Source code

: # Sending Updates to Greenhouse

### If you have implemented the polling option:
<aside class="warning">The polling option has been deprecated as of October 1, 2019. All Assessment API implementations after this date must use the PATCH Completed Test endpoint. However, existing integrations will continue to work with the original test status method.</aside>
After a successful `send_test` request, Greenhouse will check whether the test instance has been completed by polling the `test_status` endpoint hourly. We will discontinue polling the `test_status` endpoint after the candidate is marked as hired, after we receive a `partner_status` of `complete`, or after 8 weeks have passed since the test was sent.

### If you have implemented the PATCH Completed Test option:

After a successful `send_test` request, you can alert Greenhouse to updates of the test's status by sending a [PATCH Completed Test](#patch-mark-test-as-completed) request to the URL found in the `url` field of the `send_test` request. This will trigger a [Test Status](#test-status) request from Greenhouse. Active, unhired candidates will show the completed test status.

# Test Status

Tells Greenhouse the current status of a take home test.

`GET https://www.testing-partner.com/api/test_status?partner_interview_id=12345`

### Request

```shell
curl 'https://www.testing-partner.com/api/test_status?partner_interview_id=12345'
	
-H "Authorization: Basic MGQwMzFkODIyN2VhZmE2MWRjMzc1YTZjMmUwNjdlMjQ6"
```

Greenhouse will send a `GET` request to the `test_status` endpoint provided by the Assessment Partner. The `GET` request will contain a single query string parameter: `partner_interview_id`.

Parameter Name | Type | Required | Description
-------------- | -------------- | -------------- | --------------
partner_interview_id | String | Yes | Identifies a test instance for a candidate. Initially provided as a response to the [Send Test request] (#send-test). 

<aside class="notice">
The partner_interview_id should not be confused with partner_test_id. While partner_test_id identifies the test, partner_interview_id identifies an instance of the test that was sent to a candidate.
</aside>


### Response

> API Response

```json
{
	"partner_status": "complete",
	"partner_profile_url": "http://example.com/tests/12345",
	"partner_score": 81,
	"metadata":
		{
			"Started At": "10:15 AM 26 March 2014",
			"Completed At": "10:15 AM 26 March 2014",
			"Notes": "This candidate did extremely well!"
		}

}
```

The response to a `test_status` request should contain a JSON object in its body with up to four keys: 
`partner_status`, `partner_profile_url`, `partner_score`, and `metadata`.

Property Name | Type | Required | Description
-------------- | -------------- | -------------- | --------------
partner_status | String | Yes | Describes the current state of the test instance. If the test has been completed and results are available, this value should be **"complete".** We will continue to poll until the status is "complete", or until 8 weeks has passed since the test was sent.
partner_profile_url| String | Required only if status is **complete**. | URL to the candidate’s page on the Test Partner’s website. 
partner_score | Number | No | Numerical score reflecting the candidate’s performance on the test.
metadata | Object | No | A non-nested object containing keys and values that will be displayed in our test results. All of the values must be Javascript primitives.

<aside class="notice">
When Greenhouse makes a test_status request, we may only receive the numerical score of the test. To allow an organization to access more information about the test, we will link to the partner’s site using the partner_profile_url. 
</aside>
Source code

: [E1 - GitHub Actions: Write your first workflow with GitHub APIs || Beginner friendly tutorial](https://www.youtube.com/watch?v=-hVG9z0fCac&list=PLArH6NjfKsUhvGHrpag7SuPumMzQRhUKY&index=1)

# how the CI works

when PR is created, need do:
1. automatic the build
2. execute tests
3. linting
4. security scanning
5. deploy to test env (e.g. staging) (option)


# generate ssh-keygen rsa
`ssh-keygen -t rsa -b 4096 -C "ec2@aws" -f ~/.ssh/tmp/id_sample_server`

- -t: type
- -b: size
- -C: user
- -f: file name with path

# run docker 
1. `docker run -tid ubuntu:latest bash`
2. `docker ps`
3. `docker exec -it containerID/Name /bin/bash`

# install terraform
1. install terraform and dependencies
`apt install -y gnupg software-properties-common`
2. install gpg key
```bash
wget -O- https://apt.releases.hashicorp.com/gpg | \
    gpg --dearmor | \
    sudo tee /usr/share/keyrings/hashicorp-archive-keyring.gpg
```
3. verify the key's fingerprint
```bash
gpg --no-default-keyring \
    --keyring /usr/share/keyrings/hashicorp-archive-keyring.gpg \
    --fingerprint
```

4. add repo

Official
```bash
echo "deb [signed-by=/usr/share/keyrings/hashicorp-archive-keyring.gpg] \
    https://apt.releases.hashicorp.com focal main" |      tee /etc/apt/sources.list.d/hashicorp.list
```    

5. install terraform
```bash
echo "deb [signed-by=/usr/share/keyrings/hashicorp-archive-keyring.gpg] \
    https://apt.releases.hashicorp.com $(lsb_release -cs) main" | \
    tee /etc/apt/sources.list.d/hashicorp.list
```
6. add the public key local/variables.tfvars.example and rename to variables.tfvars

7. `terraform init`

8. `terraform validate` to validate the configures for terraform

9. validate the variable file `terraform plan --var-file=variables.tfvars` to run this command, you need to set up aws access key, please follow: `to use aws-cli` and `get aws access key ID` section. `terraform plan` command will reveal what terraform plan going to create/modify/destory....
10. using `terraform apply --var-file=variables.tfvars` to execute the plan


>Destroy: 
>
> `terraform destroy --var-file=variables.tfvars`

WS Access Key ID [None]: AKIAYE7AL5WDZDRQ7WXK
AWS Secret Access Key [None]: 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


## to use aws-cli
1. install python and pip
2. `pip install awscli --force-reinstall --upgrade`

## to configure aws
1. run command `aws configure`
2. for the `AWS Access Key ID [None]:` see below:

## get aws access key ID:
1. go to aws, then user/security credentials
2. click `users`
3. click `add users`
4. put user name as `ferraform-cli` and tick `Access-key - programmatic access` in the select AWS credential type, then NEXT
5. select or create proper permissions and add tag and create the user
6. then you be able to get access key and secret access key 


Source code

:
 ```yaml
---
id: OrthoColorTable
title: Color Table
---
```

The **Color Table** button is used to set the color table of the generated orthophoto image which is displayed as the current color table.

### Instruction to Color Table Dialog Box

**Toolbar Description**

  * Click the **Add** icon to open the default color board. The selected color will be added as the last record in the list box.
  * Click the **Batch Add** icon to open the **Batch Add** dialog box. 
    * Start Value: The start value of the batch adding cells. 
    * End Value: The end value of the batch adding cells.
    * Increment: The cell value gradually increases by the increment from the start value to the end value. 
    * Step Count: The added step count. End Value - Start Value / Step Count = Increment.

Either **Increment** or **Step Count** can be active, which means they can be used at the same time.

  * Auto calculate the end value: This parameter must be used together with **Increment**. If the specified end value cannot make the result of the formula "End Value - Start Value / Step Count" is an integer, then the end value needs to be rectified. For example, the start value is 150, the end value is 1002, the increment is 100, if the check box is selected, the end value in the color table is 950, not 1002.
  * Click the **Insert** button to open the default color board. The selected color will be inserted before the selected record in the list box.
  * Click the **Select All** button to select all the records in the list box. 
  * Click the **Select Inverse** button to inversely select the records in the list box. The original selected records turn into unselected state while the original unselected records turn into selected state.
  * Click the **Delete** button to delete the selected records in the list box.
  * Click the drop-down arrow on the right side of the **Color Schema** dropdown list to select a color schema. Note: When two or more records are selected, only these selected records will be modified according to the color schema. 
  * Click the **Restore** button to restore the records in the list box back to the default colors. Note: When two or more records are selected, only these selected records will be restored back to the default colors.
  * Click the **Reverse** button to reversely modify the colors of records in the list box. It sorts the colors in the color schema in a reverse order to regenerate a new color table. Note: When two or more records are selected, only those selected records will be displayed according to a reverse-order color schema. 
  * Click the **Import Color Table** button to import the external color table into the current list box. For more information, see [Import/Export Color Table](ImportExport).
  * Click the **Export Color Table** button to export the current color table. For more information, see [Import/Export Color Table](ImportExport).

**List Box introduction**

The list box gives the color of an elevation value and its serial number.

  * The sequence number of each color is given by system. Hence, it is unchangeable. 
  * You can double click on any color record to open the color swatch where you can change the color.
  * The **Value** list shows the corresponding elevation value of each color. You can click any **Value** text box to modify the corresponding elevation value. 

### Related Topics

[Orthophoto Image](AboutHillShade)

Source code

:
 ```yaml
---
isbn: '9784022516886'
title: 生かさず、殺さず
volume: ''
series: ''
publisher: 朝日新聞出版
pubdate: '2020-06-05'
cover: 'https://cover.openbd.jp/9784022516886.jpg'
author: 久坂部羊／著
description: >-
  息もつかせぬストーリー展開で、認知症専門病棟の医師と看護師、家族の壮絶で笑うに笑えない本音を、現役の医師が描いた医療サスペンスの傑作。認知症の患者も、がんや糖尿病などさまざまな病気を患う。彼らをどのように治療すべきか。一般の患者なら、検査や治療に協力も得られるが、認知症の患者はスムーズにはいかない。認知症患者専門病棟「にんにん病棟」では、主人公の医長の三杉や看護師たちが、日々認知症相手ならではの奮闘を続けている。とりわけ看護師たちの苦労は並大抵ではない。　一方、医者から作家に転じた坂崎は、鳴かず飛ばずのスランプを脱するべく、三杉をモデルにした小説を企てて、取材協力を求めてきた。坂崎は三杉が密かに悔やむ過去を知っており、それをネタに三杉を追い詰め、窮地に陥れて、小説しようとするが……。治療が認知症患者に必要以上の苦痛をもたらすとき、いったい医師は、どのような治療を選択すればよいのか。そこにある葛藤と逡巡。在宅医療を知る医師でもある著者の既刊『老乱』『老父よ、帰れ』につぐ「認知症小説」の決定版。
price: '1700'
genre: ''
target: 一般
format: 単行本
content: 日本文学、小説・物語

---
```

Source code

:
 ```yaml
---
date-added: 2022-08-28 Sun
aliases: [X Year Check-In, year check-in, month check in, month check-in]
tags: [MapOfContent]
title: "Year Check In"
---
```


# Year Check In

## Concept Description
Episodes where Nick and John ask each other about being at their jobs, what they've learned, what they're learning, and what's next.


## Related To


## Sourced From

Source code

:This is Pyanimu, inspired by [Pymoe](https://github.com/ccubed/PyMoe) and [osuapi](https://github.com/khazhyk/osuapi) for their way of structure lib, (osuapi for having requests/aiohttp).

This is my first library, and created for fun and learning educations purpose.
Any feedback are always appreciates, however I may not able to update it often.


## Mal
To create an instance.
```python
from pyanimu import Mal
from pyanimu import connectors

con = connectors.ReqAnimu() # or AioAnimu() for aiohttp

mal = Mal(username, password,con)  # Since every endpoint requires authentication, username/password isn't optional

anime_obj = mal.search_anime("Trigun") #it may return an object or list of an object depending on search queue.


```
==========
Task prompt: Scan the material for "been" and copy the lines that hold it.

Expected output:
<aside class="warning">The polling option has been deprecated as of October 1, 2019. All Assessment API implementations after this date must use the PATCH Completed Test endpoint. However, existing integrations will continue to work with the original test status method.</aside>
After a successful `send_test` request, Greenhouse will check whether the test instance has been completed by polling the `test_status` endpoint hourly. We will discontinue polling the `test_status` endpoint after the candidate is marked as hired, after we receive a `partner_status` of `complete`, or after 8 weeks have passed since the test was sent.
partner_status | String | Yes | Describes the current state of the test instance. If the test has been completed and results are available, this value should be **"complete".** We will continue to poll until the status is "complete", or until 8 weeks has passed since the test was sent.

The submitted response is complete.